What is needed >>
Copy every line from the material below that holds "array".

========

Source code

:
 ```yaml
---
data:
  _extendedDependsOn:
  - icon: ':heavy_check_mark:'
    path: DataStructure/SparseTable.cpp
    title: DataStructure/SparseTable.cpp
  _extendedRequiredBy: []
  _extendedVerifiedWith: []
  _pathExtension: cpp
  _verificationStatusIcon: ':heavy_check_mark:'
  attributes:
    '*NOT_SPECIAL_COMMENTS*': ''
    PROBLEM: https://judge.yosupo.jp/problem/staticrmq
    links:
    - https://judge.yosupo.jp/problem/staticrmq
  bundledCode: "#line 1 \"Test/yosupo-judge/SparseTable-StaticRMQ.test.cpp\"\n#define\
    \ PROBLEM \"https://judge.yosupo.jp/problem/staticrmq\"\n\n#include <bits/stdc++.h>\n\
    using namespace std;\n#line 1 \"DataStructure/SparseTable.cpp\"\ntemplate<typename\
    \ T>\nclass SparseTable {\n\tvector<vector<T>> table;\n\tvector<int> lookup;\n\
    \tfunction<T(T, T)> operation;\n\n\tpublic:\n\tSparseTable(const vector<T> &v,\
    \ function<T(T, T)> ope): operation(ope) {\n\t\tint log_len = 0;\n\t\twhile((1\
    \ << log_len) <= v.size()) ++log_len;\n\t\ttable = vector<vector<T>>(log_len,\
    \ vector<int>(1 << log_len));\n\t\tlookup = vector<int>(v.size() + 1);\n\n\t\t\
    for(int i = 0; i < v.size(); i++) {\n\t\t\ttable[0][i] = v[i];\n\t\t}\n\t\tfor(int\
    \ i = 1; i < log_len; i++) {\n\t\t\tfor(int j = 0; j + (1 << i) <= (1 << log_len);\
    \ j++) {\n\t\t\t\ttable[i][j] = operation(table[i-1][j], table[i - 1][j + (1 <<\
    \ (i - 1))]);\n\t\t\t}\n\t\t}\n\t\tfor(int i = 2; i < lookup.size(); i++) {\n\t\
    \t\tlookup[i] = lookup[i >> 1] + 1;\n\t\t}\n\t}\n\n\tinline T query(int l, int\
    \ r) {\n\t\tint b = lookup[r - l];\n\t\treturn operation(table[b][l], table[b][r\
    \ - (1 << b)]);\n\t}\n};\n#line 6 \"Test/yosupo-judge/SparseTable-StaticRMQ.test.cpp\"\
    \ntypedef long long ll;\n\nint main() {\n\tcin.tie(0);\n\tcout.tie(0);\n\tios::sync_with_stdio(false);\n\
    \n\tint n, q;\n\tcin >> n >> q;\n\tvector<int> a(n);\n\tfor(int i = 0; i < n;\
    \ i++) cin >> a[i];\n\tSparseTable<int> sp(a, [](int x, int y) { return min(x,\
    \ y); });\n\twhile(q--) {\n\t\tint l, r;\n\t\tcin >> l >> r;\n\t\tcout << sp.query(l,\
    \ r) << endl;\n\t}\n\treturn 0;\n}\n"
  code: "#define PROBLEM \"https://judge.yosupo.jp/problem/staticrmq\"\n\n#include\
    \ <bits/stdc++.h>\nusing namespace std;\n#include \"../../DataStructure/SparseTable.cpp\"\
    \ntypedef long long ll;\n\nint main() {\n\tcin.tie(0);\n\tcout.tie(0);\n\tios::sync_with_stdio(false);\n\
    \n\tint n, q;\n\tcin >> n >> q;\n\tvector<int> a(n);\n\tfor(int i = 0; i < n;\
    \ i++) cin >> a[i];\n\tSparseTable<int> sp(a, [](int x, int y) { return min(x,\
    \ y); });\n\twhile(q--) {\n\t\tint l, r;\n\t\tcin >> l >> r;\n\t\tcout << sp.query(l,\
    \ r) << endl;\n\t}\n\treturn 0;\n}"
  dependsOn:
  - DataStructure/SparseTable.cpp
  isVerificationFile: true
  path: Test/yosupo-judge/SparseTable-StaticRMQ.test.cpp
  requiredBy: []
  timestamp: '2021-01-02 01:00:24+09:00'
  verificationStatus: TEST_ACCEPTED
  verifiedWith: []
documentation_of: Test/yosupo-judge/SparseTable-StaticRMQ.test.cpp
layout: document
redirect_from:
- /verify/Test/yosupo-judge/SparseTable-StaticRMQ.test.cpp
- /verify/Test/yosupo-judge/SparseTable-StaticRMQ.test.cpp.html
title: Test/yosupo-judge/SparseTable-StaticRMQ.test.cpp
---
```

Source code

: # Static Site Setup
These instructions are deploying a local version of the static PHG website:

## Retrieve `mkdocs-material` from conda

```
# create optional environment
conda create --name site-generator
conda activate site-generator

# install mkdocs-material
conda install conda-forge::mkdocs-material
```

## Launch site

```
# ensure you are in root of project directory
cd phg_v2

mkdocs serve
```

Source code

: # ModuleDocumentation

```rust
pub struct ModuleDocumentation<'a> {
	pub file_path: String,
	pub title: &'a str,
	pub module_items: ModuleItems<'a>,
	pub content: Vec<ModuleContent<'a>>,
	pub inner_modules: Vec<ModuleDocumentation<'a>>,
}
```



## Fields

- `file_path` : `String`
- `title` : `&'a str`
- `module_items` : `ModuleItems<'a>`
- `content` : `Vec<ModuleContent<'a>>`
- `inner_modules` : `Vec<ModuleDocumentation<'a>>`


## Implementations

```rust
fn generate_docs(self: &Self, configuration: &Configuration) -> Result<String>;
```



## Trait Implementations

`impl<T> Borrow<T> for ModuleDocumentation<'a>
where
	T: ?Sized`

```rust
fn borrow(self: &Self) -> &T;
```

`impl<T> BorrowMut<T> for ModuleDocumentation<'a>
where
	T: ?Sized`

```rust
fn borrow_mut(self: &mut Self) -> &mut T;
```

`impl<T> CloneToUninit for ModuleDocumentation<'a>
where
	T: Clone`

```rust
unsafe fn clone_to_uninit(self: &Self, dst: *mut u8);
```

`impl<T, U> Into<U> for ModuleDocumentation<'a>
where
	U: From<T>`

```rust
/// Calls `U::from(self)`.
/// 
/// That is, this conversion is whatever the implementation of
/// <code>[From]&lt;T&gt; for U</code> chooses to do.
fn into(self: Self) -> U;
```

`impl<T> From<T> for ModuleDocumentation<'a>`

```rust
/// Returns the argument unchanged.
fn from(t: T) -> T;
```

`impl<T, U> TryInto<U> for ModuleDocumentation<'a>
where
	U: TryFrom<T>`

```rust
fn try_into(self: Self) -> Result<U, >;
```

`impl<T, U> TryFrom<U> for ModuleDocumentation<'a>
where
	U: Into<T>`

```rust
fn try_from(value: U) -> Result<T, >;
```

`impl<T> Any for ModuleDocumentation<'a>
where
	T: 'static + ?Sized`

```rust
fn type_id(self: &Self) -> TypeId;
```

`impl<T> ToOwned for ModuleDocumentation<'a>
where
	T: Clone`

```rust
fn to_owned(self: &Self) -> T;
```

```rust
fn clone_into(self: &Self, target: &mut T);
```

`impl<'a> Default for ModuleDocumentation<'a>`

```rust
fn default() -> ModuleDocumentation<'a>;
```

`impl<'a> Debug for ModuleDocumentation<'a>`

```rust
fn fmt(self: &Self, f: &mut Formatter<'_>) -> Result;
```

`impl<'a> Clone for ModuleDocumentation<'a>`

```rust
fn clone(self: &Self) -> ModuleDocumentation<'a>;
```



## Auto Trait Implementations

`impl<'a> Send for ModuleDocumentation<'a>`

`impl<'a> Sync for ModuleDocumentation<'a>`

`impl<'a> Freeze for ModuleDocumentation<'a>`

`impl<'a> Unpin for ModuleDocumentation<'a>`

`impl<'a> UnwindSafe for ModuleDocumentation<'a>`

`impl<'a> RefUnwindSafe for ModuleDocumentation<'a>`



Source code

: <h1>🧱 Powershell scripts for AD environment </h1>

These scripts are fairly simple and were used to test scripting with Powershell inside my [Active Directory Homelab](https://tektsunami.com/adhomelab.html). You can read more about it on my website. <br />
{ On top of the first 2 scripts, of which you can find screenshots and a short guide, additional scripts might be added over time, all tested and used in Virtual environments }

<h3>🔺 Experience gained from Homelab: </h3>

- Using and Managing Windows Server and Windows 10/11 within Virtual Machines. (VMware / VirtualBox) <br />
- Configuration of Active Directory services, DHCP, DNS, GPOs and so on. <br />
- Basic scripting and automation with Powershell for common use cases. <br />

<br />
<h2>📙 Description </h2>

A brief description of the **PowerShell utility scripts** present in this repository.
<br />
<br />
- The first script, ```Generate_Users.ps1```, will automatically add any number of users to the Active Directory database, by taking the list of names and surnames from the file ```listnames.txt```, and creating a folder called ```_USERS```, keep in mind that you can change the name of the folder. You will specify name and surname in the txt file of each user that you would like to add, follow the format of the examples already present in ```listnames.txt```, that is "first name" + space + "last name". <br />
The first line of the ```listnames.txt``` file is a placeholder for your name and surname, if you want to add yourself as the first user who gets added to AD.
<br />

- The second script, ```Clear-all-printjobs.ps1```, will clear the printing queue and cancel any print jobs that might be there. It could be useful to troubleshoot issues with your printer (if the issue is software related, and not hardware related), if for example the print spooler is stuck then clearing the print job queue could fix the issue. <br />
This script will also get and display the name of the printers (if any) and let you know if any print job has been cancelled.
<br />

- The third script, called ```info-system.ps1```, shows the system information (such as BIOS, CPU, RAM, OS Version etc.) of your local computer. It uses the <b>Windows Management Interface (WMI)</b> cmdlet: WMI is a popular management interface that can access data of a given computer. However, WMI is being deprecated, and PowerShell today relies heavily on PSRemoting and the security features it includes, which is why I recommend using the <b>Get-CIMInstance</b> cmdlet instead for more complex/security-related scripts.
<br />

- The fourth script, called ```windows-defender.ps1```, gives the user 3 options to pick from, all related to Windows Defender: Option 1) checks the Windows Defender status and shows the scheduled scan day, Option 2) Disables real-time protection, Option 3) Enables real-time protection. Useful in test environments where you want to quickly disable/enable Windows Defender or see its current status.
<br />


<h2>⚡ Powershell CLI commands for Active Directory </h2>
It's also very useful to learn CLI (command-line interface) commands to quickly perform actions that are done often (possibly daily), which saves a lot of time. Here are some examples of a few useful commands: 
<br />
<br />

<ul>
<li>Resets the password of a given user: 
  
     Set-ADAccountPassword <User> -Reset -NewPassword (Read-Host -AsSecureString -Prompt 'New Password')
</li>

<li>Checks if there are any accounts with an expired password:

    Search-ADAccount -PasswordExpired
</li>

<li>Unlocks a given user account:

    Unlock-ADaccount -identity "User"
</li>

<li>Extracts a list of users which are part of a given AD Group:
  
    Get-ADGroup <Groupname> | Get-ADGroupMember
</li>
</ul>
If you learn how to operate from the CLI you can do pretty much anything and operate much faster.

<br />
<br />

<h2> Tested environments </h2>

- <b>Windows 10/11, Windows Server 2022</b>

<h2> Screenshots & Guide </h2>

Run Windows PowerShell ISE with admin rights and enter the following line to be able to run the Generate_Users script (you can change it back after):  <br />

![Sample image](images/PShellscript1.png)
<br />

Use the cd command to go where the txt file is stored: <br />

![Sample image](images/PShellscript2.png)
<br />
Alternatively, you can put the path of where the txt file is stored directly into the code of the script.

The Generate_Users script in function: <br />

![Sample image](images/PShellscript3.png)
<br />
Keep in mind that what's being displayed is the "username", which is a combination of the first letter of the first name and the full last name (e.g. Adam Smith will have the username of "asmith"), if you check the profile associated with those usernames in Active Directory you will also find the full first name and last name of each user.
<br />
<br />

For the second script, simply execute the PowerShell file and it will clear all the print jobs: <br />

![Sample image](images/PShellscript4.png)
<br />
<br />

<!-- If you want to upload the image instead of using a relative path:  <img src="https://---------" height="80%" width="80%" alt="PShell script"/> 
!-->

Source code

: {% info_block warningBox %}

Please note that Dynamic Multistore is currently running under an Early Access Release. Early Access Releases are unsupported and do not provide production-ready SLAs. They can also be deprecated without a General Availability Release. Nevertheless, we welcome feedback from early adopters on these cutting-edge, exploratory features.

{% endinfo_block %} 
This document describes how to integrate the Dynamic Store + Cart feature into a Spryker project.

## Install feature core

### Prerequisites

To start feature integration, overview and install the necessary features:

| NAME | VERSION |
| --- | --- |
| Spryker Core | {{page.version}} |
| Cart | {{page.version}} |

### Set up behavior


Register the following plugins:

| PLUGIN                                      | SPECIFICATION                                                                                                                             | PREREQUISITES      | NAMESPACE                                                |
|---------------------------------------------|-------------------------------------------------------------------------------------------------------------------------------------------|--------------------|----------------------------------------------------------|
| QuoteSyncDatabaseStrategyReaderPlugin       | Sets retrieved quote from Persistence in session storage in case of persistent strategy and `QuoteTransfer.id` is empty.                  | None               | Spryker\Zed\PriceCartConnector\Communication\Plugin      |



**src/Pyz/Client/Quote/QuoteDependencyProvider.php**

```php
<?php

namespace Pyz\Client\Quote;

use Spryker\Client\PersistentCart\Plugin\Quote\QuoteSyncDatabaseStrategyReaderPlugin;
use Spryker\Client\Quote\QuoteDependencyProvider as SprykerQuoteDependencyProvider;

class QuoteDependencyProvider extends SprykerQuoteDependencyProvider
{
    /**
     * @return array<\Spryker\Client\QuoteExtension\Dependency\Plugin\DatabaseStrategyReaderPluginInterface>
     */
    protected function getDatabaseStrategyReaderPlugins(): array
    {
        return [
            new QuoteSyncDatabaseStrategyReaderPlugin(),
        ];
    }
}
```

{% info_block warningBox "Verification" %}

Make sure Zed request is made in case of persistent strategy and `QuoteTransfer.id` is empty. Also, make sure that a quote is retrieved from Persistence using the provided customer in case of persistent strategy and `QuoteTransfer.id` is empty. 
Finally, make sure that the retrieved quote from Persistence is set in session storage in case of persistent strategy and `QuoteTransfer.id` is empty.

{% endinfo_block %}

========

Task solution >>
     * @return array<\Spryker\Client\QuoteExtension\Dependency\Plugin\DatabaseStrategyReaderPluginInterface>
    protected function getDatabaseStrategyReaderPlugins(): array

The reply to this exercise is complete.